Exercise: How many of the lines below hold the string "replaced"? Say only the number.

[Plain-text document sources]
########

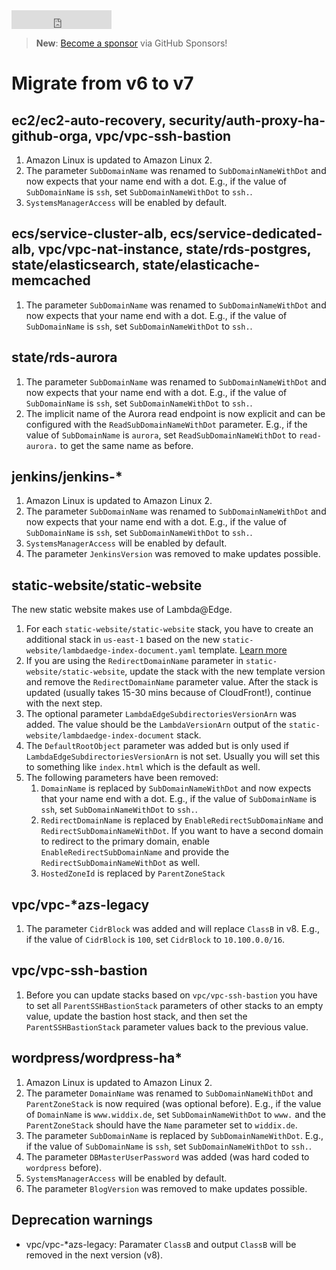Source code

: <iframe src="https://ghbtns.com/github-btn.html?user=widdix&repo=aws-cf-templates&type=star&count=true&size=large" frameborder="0" scrolling="0" width="160px" height="30px"></iframe>

> **New**: [Become a sponsor](https://github.com/sponsors/widdix) via GitHub Sponsors!

# Migrate from v6 to v7

## ec2/ec2-auto-recovery, security/auth-proxy-ha-github-orga, vpc/vpc-ssh-bastion

1. Amazon Linux is updated to Amazon Linux 2.
2. The parameter `SubDomainName` was renamed to `SubDomainNameWithDot` and now expects that your name end with a dot. E.g., if the value of `SubDomainName` is `ssh`, set `SubDomainNameWithDot` to `ssh.`.
3. `SystemsManagerAccess` will be enabled by default.

## ecs/service-cluster-alb, ecs/service-dedicated-alb, vpc/vpc-nat-instance, state/rds-postgres, state/elasticsearch, state/elasticache-memcached

1. The parameter `SubDomainName` was renamed to `SubDomainNameWithDot` and now expects that your name end with a dot. E.g., if the value of `SubDomainName` is `ssh`, set `SubDomainNameWithDot` to `ssh.`.

## state/rds-aurora

1. The parameter `SubDomainName` was renamed to `SubDomainNameWithDot` and now expects that your name end with a dot. E.g., if the value of `SubDomainName` is `ssh`, set `SubDomainNameWithDot` to `ssh.`.
2. The implicit name of the Aurora read endpoint is now explicit and can be configured with the `ReadSubDomainNameWithDot` parameter. E.g., if the value of `SubDomainName` is `aurora`, set `ReadSubDomainNameWithDot` to `read-aurora.` to get the same name as before.

## jenkins/jenkins-*

1. Amazon Linux is updated to Amazon Linux 2.
2. The parameter `SubDomainName` was renamed to `SubDomainNameWithDot` and now expects that your name end with a dot. E.g., if the value of `SubDomainName` is `ssh`, set `SubDomainNameWithDot` to `ssh.`.
3. `SystemsManagerAccess` will be enabled by default.
4. The parameter `JenkinsVersion` was removed to make updates possible.

## static-website/static-website

The new static website makes use of Lambda@Edge.

1. For each `static-website/static-website` stack, you have to create an additional stack in `us-east-1` based on the new `static-website/lambdaedge-index-document.yaml` template. [Learn more](./static-website/)
2. If you are using the `RedirectDomainName` parameter in `static-website/static-website`, update the stack with the new template version and remove the `RedirectDomainName` parameter value. After the stack is updated (usually takes 15-30 mins because of CloudFront!), continue with the next step.
3. The optional parameter `LambdaEdgeSubdirectoriesVersionArn` was added. The value should be the `LambdaVersionArn` output of the `static-website/lambdaedge-index-document` stack.
4. The `DefaultRootObject` parameter was added but is only used if `LambdaEdgeSubdirectoriesVersionArn` is not set. Usually you will set this to something like `index.html` which is the default as well.
5. The following parameters have been removed:
    1. `DomainName` is replaced by `SubDomainNameWithDot` and now expects that your name end with a dot. E.g., if the value of `SubDomainName` is `ssh`, set `SubDomainNameWithDot` to `ssh.`.
    2. `RedirectDomainName` is replaced by `EnableRedirectSubDomainName` and `RedirectSubDomainNameWithDot`. If you want to have a second domain to redirect to the primary domain, enable `EnableRedirectSubDomainName` and provide the `RedirectSubDomainNameWithDot` as well.
    3. `HostedZoneId` is replaced by `ParentZoneStack`

## vpc/vpc-*azs-legacy

1. The parameter `CidrBlock` was added and will replace `ClassB` in v8. E.g., if the value of `CidrBlock` is `100`, set `CidrBlock` to `10.100.0.0/16`.

## vpc/vpc-ssh-bastion

1. Before you can update stacks based on `vpc/vpc-ssh-bastion` you have to set all `ParentSSHBastionStack` parameters of other stacks to an empty value, update the bastion host stack, and then set the `ParentSSHBastionStack` parameter values back to the previous value.

## wordpress/wordpress-ha*

1. Amazon Linux is updated to Amazon Linux 2.
2. The parameter `DomainName` was renamed to `SubDomainNameWithDot` and `ParentZoneStack` is now required (was optional before). E.g., if the value of `DomainName` is `www.widdix.de`, set `SubDomainNameWithDot` to `www.` and the `ParentZoneStack` should have the `Name` parameter set to `widdix.de`.
3. The parameter `SubDomainName` is replaced by `SubDomainNameWithDot`. E.g., if the value of `SubDomainName` is `ssh`, set `SubDomainNameWithDot` to `ssh.`.
4. The parameter `DBMasterUserPassword` was added (was hard coded to `wordpress` before).
5. `SystemsManagerAccess` will be enabled by default.
6. The parameter `BlogVersion` was removed to make updates possible.

## Deprecation warnings

* vpc/vpc-*azs-legacy: Paramater `ClassB` and output `ClassB` will be removed in the next version (v8).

########

Task response: 4